How Not To Die
How Not To Die may seem to you a strange title for a book. After all, everyone is going to die eventually. It’s about how not to die prematurely. If there is one takeaway message, it’s that you have tremendous power over your health destiny. The vast majority of premature deaths can be prevented with simple changes in what you eat and how you live. In other words, a long and healthy life is largely a matter of choice.
The market is flooded with books on health and the latest fad diet, most of which have their 15 minutes of fame and then get replaced by the discovery of a new miracle diet. But, here’s the truth. There are four things that greatly affect our health: genetics, the environment, lifestyle choices, and medical care. We have no control over genetics and very little control over the environment but we have a lot of control over lifestyle choices and medical care.

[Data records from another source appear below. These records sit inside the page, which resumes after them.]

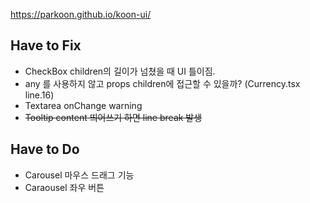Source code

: https://parkoon.github.io/koon-ui/

## Have to Fix

- CheckBox children의 길이가 넘쳤을 때 UI 틀이짐.
- any 를 사용하지 않고 props children에 접근할 수 있을까? (Currency.tsx line.16)
- Textarea onChange warning
- ~~Tooltip content 띄어쓰기 하면 line break 발생~~

## Have to Do

- Carousel 마우스 드래그 기능
- Caraousel 좌우 버튼
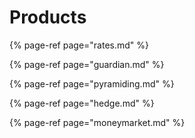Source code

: # Products

{% page-ref page="rates.md" %}

{% page-ref page="guardian.md" %}

{% page-ref page="pyramiding.md" %}

{% page-ref page="hedge.md" %}

{% page-ref page="moneymarket.md" %}

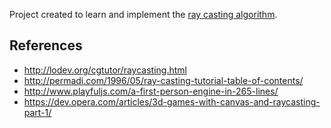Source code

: Project created to learn and implement the [ray casting algorithm](https://en.wikipedia.org/wiki/Ray_casting).

References
----------

- http://lodev.org/cgtutor/raycasting.html
- http://permadi.com/1996/05/ray-casting-tutorial-table-of-contents/
- http://www.playfuljs.com/a-first-person-engine-in-265-lines/
- https://dev.opera.com/articles/3d-games-with-canvas-and-raycasting-part-1/
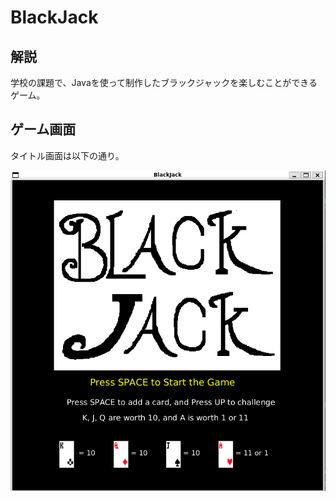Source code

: # BlackJack

## 解説

学校の課題で、Javaを使って制作したブラックジャックを楽しむことができるゲーム。

## ゲーム画面

タイトル画面は以下の通り。

![No date](docs/images/figure1.png)
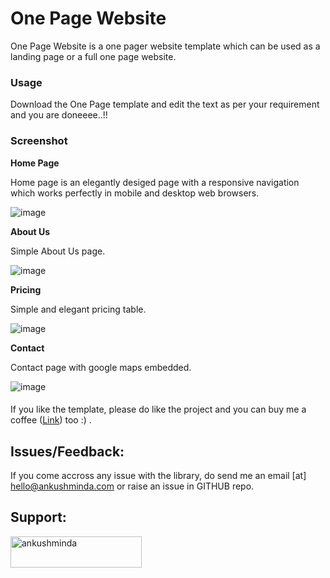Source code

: # One Page Website

One Page Website is a one pager website template which can be used as a landing page or a full one page website.

<h3>Usage</h3>

Download the One Page template and edit the text as per your requirement and you are doneeee..!!

<h3>Screenshot</h3>

**Home Page**

Home page is an elegantly desiged page with a responsive navigation which works perfectly in mobile and desktop web browsers.

![image](https://user-images.githubusercontent.com/26448060/146055361-75f56b56-3c39-458d-9301-353199022762.png)


**About Us**

Simple About Us page.

![image](https://user-images.githubusercontent.com/26448060/146055497-1c4c07e1-84ce-4c7f-9048-95746260fb1b.png)

**Pricing**

Simple and elegant pricing table.

![image](https://user-images.githubusercontent.com/26448060/146055575-6da2d5ba-a01e-4f1a-8edf-14aaf7062e94.png)

**Contact**

Contact page with google maps embedded.

![image](https://user-images.githubusercontent.com/26448060/146055654-1b3b7e00-17a6-4443-8916-cbdc6b44f054.png)

####

If you like the template, please do like the project and you can buy me a coffee (<a href="https://www.buymeacoffee.com/ankushminda" target="_blank">Link</a>) too :) .



<h2>Issues/Feedback:</h2>

If you come accross any issue with the library, do send me an email [at] hello@ankushminda.com or raise an issue in GITHUB repo.


<h2 align="left">Support:</h2>
<p><a href="https://www.buymeacoffee.com/ankushminda"> <img align="left" src="https://cdn.buymeacoffee.com/buttons/v2/default-yellow.png" height="50" width="210" alt="ankushminda" /></a></p>


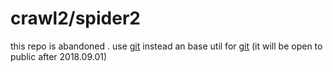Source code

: # crawl2/spider2
this repo is abandoned . 
use <a href="https://github.com/indestinee/crawl">git</a> instead 
an base util for <a href="https://github.com/indestinee/semi-automatic-bus-tickets-of-UCAS-ordering">git</a> (it will be open to public after 2018.09.01)

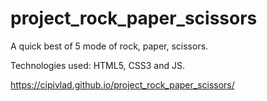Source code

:# project_rock_paper_scissors

A quick best of 5 mode of rock, paper, scissors.

Technologies used: HTML5, CSS3 and JS.

https://cipivlad.github.io/project_rock_paper_scissors/
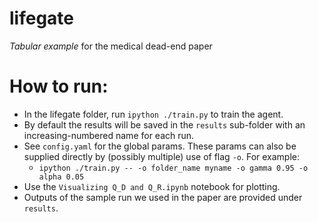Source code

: # lifegate
*Tabular example* for the medical dead-end paper

# How to run:

- In the lifegate folder, run `ipython ./train.py` to train the agent. 
- By default the results will be saved in the `results` sub-folder with an increasing-numbered name for each run.
- See `config.yaml` for the global params. These params can also be supplied directly by (possibly multiple) use of flag `-o`. For example:
     - `ipython ./train.py -- -o folder_name myname -o gamma 0.95 -o alpha 0.05`
- Use the `Visualizing Q_D and Q_R.ipynb` notebook for plotting.
- Outputs of the sample run we used in the paper are provided under `results`.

In Dr. Michael Greger’s book, How Not To Die, the reader learns that the 2010 Global Burden of Disease Study funded by the Bill & Melinda Gates Foundation found the leading cause of both death and disability in the United States to be the American diet, which is often referred to as SAD (Standard American Diet although many refer to SAD as the “Shitty American Diet.”). Well, there’s good news and bad news there. The good news is that we know what’s killing us: our lifestyle choices; the bad news: most doctors are prescribing medication and surgery to deal with the effects of chronic illness instead of advocating a change in diet. Why, you ask?
The simple answer, as the author points out is that there is no money or profit motive in sweet potatoes, broccoli, blueberries, flax seeds, legumes, and whole grains. And, yet for decades peer-reviewed scientific research has shown that a whole grain plant-based diet can prevent and reverse heart disease, high blood pressure, Type 2 Diabetes, and other diseases. The more complicated answer lies with our culture, traditions, how our doctors are educated, trained, and compensated, the pharmaceutical industry, the USDA, and Big Food (which includes Big Agriculture, Big Meat and Dairy, Big Packaged Food, and Big Grocery/Food Chains).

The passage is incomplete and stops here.